Got it. Thanks, Scott. And then maybe if... If I could ask one more, any sense you have, how big is the automotive business for you? I'm guessing it's all within the industrial. And within that, any thoughts on the electric battery business? How big is that for you right now?
Yeah, good. On a sort of relative basis, our exposure to automotive is relatively modest. We are... relatively less penetrated into the automotive exposure. But we do have some exposure. Obviously, there's some through cutting, but probably there's more through the welding set of applications. And indeed, as you alluded to, you know, it's really the EV space that has opened up more opportunities for us. And it goes from the battery manufacturers, notably in Korea, Asia, China, to the new OEMs around the world that are developing new cars, new car parts that are using our lasers for both cutting and for welding. And again, as I mentioned, it's a pretty fragmented market. I think we have significant room to continue to grow in that space. It's a market that is expanding. It is opening up a number of new applications for lasers, and it's a market that our products are well positioned for in a number of those key markets, and we have room to continue to grow.

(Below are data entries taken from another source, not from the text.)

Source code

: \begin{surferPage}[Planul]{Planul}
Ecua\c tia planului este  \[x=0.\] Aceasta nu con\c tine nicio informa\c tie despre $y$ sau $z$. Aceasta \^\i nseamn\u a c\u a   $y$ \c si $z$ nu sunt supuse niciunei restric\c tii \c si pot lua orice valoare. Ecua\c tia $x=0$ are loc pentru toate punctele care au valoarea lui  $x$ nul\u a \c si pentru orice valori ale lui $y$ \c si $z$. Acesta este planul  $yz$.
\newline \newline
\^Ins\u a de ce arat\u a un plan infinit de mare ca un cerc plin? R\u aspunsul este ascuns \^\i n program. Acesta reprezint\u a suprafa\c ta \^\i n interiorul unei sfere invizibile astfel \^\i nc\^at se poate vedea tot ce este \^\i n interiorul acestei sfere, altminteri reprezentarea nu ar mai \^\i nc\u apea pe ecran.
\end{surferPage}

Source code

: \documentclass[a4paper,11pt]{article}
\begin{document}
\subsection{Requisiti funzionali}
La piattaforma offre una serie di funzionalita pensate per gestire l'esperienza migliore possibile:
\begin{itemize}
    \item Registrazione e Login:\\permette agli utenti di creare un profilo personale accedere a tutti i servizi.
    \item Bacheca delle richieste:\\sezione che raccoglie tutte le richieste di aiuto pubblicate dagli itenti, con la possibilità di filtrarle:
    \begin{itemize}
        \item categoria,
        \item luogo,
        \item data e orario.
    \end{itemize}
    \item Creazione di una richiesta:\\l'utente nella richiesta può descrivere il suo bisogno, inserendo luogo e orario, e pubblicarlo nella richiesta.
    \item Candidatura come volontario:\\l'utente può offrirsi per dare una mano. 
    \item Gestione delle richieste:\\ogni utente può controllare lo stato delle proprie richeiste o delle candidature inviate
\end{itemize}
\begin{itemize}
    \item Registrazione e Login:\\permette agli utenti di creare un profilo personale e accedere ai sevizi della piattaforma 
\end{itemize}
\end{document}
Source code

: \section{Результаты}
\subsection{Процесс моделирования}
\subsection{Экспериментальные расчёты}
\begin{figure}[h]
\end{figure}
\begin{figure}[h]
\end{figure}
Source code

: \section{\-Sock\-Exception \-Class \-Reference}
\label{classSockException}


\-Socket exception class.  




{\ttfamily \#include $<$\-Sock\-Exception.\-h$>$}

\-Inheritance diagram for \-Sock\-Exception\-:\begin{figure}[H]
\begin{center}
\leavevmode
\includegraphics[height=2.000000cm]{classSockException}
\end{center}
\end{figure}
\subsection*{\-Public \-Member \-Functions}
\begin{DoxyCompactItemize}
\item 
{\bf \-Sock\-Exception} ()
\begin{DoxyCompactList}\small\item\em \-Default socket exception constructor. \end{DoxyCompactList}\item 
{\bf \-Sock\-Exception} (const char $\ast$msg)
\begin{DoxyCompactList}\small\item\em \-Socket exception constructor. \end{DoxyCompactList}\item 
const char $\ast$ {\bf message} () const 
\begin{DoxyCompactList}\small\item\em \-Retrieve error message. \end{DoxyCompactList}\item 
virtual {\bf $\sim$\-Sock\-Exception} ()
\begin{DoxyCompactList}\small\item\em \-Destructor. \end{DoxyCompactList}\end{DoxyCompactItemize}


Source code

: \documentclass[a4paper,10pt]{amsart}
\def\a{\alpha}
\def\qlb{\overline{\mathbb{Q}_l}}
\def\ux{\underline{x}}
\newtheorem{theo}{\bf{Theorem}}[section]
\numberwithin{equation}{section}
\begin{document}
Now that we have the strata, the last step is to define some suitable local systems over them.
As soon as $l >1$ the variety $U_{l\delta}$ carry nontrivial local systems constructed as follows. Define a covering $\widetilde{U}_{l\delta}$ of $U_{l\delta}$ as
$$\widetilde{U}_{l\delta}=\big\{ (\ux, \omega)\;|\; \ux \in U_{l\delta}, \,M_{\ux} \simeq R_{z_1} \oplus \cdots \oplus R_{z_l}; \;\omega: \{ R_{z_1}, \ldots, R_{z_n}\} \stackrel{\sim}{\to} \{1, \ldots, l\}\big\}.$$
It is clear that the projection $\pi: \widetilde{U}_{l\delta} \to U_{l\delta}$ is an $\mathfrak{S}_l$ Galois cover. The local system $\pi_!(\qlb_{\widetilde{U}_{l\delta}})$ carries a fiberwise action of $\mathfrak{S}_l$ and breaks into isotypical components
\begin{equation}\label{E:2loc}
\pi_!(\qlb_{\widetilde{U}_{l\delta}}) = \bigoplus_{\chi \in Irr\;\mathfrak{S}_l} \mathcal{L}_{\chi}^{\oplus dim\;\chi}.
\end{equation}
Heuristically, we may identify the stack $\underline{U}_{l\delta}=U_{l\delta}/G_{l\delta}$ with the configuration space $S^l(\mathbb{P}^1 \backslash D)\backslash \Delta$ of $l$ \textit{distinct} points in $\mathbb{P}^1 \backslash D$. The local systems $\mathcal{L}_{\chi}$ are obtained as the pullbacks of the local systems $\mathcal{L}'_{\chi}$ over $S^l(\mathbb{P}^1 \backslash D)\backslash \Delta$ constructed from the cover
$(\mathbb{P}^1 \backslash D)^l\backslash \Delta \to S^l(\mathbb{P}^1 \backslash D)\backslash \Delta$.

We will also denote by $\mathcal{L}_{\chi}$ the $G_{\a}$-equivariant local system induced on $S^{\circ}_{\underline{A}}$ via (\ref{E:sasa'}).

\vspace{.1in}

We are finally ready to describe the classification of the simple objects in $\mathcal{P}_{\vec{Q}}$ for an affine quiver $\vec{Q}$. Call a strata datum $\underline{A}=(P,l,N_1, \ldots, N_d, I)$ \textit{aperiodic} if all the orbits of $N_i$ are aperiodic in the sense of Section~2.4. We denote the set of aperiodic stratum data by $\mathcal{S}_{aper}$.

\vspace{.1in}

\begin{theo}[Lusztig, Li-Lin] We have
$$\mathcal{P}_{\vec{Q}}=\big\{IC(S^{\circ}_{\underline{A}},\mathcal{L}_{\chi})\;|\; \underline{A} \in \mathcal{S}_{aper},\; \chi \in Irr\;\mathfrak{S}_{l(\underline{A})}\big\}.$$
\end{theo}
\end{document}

Thanks so much. Interesting.
Thank you. Okay. Again, if you have a question, please press star, then 1. Our next question will come from Mark Miller with the Benchmark Company. Please go ahead.
Yes, I was just wondering, in terms of the breakout of fiber laser sales, how did they do above 6 kilowatts? Was that stronger this quarter or weaker?
Yeah, we did break out, Mark, the detail. You can find it out there. And this quarter, on a relative basis, The above six kilowatt was a little lower. I think, yeah, I mean, sorry. Ron, you want to jump in numbers?
Yeah, it was, Mark, it was 47% this quarter versus 58% in Q3 or 54 in Q2.
Yeah, so as I said, and we saw that really across the industry too. It's interesting. You can note that. And as I mentioned before, Mark, As we grow in China, there's a tendency to use higher power fiber lasers on a relative basis over the rest of the world. As we go to the rest of the world, that average would be dampened a bit. But we do see the continued trend to higher power across the globe.
In terms of the Chinese market at the lower end, has that situation stabilized in terms of pricing?
We don't see, you know, dramatic changes there. I think we have seen some of the lower power players in that space struggle and hard to know where a few of them have gone. So, you know, the level of the number of competitors there, certainly we don't see that expanding and we don't see dramatic changes in that market.
Just a couple housekeeping issues. Your tax rate's been jumping around. What should we estimate for 2021?
So on a quarterly basis, you should estimate roughly $200,000 to $300,000 expense a quarter.
Okay. And stock-based compensation, that's going to be around, it's going to be lower this quarter, it's going to be around $5 or $6 million. Is that a good estimate?
No. This quarter, it was around $9 million. Okay. And that estimate should remain for 2021 as well.
So it will be $9 million in the first quarter of this year also?
Roughly.
Okay. Thank you.
You're welcome, Mark.
This concludes our question and answer session. I would like to turn the conference back over to Joseph Corso for any closing remarks. Please go ahead, sir.
Yeah, we'd like to thank everybody for joining the call today and the interest in NLIGHT, and we look forward to speaking with you all during the quarter. Have a great afternoon.
The conference is now concluded. Thank you for attending today's presentation. You may now disconnect.